Matt Jones has a bunch of del.icio.us links today about what constitutes a “go bag” — i.e., the bag you keep for an emergency situation.

Browsing around, I found a couple of links on the subject. Pretty useful if you’re planning on keeping a go bag, and I recommend it. It may sound like retard survivalism, but just remember New Orleans (or San Diego last year).

It reminded me that I need to put one of these together again. I have most of the stuff I need. Here’s my list of stuff I keep in my go bag, usually. It’s not as completist as what these guys talk about, and it should be, but this is really basic stuff.

  • A sharp pocket knife, preferably a Gerber Chameleon II (because your finger goes through the hole and it’s nigh-on impossible to slip and slice your fingers off)
  • A big-ass carabiner
  • An “unbreakable” water bottle with a looped screw-on lid, which hangs from my backpack strap; where I live, in Nevada, you need as much water as you can carry. Mine claims to be heatable above boiling point as well.
  • An LED headlamp and a small LED flashlight; if you’ve got the space, get a Mag-Lite, because you can use them to bash people over the head
  • Three black t-shirts
  • A first aid kit
  • A bicycle lock, which can also be used as a loop or a flail or to hang heavy things from
  • A small roll of heavy-duty “contractor” trash bags, which can be used in any number of ways
  • A small heavy hatchet
  • Cheap plastic lighter to augment my Zippo
  • Trail mix
  • A solar battery charger for cell phones, GPS, etc.
  • Toilet paper

This is by no means a complete go bag, and I should probably go and pick up a large ALICE pack from the surplus store and load it up. I’d probably also include water purification tablets, a wool blanket, heavy-duty socks, MREs (military rations, Meals Ready to Eat or, apparently, Mostly Rat Excreta), and (as one of the linked authors suggests) wax paper and a china crayon-pencil, for waterproof writing. This is a fairly heavy load, but remember, I regularly carry 50 pounds of gear in my bag anyway (laptop, big hardcover books, cameras, cables, etc.) I can carry about 100 pounds of gear for long distances, though I’d prefer not to. Being overweight and a smoker, I don’t move very fast, but I can keep moving all day.

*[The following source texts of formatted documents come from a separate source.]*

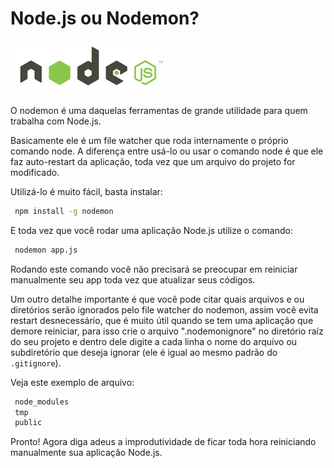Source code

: # Node.js ou Nodemon?

![Node.js ou Nodemon?](../images/nodejs-logo.jpg "Node.js ou Nodemon?")

O nodemon é uma daquelas ferramentas de grande utilidade para quem trabalha com Node.js.

Basicamente ele é um file watcher que roda internamente o próprio comando node. A diferença entre usá-lo ou usar o comando node é que ele faz auto-restart da aplicação, toda vez que um arquivo do projeto for modificado.

Utilizá-lo é muito fácil, basta instalar:

``` bash
 npm install -g nodemon
``` 

E toda vez que você rodar uma aplicação Node.js utilize o comando:

``` bash
 nodemon app.js
``` 

Rodando este comando você não precisará se preocupar em reiniciar manualmente seu app toda vez que atualizar seus códigos.

Um outro detalhe importante é que você pode citar quais arquivos e ou diretórios serão ignorados pelo file watcher do nodemon, assim você evita restart desnecessário, que é muito útil quando se tem uma aplicação que demore reiniciar, para isso crie o arquivo ".nodemonignore" no diretório raíz do seu projeto e dentro dele digite a cada linha o nome do arquivo ou subdiretório que deseja ignorar (ele é igual ao mesmo padrão do `.gitignore`).

Veja este exemplo de arquivo:

``` bash
 node_modules
 tmp
 public
``` 

Pronto! Agora diga adeus a improdutividade de ficar toda hora reiniciando manualmente sua aplicação Node.js.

Clothing? Cargo pants, black t-shirts, and — in a real emergency — probably something approximating a Tuareg robe. Which sounds dumb, but again, I live in one of the driest, hottest places on Earth, and in a real emergency I’d rather look like a dorky Jedi than a dead fashion victim.

I wear extremely worn, comfortable combat boots every day as a matter of course, but I’d also pack some flip-flops, just in case. And I have a straw cowboy hat which serves me extremely well in the heat — it’s loose-woven enough to breathe, very light, but it also blocks the sun on my face and neck as well as could be expected. Also useful for batting away insects.

If I lived somewhere cold and wet — or even in the tropics — this would be a much different list, of course. But survival in the Mojave is primarily predicated on keeping hydrated and keeping cool. If I had nothing else, I’d take water with me before anything else.

How about you? What do you recommend as indispensable survival gear?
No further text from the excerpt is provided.